In the beginning of the twentieth century Banja Luka region yielded one of Bosnia's outstanding political tribunes, and one of the best storytellers in the literature of the Serbian peoplePetar Kočićwhose works immortalized this world in its vital essence. Kočić's literary works presents Krajina snowstorms and hardships, evokes the dreams and discourses of this explosive region where Turks and Austrians flaunt their power and might in the face of a people who want to be rid of both of these foreign lots.
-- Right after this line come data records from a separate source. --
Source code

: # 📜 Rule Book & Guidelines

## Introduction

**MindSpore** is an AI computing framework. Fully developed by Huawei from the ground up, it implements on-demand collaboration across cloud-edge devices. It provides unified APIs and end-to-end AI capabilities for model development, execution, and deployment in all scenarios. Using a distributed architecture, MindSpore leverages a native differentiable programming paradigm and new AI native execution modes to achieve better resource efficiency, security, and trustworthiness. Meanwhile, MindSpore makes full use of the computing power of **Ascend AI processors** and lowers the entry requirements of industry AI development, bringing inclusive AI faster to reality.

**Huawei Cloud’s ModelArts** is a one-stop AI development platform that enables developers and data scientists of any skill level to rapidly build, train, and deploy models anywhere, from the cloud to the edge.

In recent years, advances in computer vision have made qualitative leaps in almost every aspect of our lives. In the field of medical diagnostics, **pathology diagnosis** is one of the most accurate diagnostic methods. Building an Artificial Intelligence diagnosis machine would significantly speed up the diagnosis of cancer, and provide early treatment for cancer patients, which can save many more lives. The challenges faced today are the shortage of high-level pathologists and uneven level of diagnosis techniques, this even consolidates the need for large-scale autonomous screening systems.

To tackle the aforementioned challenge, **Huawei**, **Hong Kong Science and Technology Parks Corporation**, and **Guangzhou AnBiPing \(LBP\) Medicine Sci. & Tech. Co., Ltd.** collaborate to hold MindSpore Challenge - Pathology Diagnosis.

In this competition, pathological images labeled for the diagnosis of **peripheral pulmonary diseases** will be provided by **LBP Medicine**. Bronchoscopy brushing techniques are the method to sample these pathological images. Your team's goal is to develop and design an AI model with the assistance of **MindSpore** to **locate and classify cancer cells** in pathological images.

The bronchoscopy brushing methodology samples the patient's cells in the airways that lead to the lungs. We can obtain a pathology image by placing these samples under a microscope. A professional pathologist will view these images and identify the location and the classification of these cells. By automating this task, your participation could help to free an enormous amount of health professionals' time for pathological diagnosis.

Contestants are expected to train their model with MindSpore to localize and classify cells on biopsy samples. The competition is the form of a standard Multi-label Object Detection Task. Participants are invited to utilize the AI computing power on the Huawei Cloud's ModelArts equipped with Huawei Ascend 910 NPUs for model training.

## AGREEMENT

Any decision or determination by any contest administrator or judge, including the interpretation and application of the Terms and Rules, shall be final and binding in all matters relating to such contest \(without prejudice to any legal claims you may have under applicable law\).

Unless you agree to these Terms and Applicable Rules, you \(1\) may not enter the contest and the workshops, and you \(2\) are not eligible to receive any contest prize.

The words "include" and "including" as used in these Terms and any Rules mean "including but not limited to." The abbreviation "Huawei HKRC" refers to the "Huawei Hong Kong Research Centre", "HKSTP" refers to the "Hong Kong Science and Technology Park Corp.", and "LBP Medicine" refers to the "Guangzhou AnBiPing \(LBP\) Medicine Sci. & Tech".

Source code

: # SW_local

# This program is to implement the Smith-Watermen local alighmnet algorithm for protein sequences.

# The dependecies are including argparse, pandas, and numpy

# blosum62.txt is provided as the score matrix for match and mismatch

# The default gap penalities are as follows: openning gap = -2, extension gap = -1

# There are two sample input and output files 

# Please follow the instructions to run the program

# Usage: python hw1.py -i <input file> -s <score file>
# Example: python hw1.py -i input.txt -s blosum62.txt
Kočić enriched Serbian literature with three, popular collections of tales, namely From the Top and Bottom of a Mountain (С планине и испод планине, 1902–1905), Howls from Zmijanje (Јауци са Змијања, 1910). His two short stories — Badger on Tribunal (Јазавац пред судом) and Trials (Суданија), first in a form of play, and second in a form of dialogue — are excellent satires on the political and social life of the Serbs in Bosnia and Herzegovina.

Serbian prose writers of that period demonstrated many traits in common with the Russians, with Maxim Gorky (Petar Kočić and Ivo Čipiko) and with Fyodor Dostoyevsky (Bora Stanković).